There is a mild functional impact on activities using lower limbs.

1.    At least one of the following applies:

a.    the person has some difficulty walking to local facilities (e.g. shops or bus-stop); or

b.    the person has some difficulty walking around a shopping mall or supermarket without a rest; or

c.     the person has some difficulty climbing stairs; and

2.    At least one of the following applies:

a.    the person is unable to stand for more than 10 minutes;

b.    the person can mobilise effectively but needs to use a lower limb prosthesis or a walking stick.

10

There is a moderate functional impact on activities using lower limbs.

1.    At least one of the following applies:

a.    the person is unable to walk far outside their home and needs to drive or get other transport to local shops or community facilities; or

b.    the person is unable to use stairs or steps without assistance; or

c.     the person is unable to stand for more than 5 minutes; and

2.    The person is able to use public transport or a motor vehicle and walk around in a shopping centre or supermarket.
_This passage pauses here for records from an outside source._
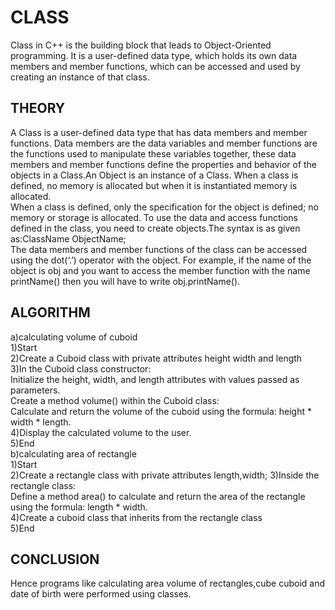 # CLASS
Class in C++ is the building block that leads to Object-Oriented programming. It is a user-defined data type, which holds its own data members and member functions, which can be accessed and used by creating an instance of that class.

## THEORY
A Class is a user-defined data type that has data members and member functions.
Data members are the data variables and member functions are the functions used to manipulate these variables together, these data members and member functions define the properties and behavior of the objects in a Class.An Object is an instance of a Class. When a class is defined, no memory is allocated but when it is instantiated memory is allocated.<br>
When a class is defined, only the specification for the object is defined; no memory or storage is allocated. To use the data and access functions defined in the class, you need to create objects.The syntax is as given as:ClassName ObjectName;<br>
The data members and member functions of the class can be accessed using the dot(‘.’) operator with the object. For example, if the name of the object is obj and you want to access the member function with the name printName() then you will have to write obj.printName().

## ALGORITHM
a)calculating volume of cuboid<br>
1)Start<br>
2)Create a Cuboid class with private attributes height width and length<br>
3)In the Cuboid class constructor:<br>
Initialize the height, width, and length attributes with values passed as parameters.<br>
Create a method volume() within the Cuboid class:<br>
Calculate and return the volume of the cuboid using the formula: height * width * length.<br>
4)Display the calculated volume to the user.<br>
5)End<br>
b)calculating area of rectangle<br>
1)Start<br>
2)Create a rectangle class with private attributes length,width;
3)Inside the rectangle class:<br>
Define a method area() to calculate and return the area of the rectangle using the formula: length * width.<br>
4)Create a cuboid class that inherits from the rectangle class<br>
5)End

## CONCLUSION
Hence programs like calculating area volume of rectangles,cube cuboid and date of birth were performed using classes.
3.    This impairment rating level includes a person who can:

a.    move around independently using a wheelchair and can independently transfer to and from a wheelchair (e.g. can use a wheelchair accessible toilet independently); or

b.    move around independently using walking aids (e.g. quad stick, crutches or walking frame).

Note:       The person may require additional time and effort to move around a workplace, may need to use disabled access entries, lifts and toilets, and may not be able to access some areas of a workplace or training facility.

  1. In oral evidence, Mr Kovacevic stated that at the time of his application he could walk 200 metres and for 15 minutes. He has used a walking stick for years and is considering using a walking frame in the near future for extra support. He cannot use public transport because he cannot navigate the steps. He can drive to the shops although he is usually taken there. He can walk short distances within shops before needing to sit down. He can sometimes use stairs.

  2. Under the moderate functional descriptors of Table 3, the Tribunal is satisfied that Mr Kovacevic matches the examples in: 1(a) in only being able to walk 200 metres; and, 2 by being able to use a motor vehicle and walk around in a shopping centre or a supermarket; and is included at 3(b) as he moves around independently using a walking stick. 

  1. For these reasons the Tribunal is satisfied that Mr Kovacevic’s lower limb conditions have a moderate functional impact on activities using his legs and feet and assigns 10 points under Table 3.

    Spinal Conditions

  2. The Secretary contends that in the qualification period, Mr Kovacevic’s spinal conditions were not fully diagnosed, fully treated and fully stabilised in the qualification period precluding assignment of an impairment rating.

  3. On 22 April 2016 Dr Issah indicated that Mr Kovacevic had received a cortisone injection in treatment of osteoarthritis of the spine and large disc bulges at right L4-5 and that he was referring for spinal surgery.[43] The large right L4-5 disc bulge had been identified by Dr Nicholas Brett in an imaging report of 15 April 2013.[44]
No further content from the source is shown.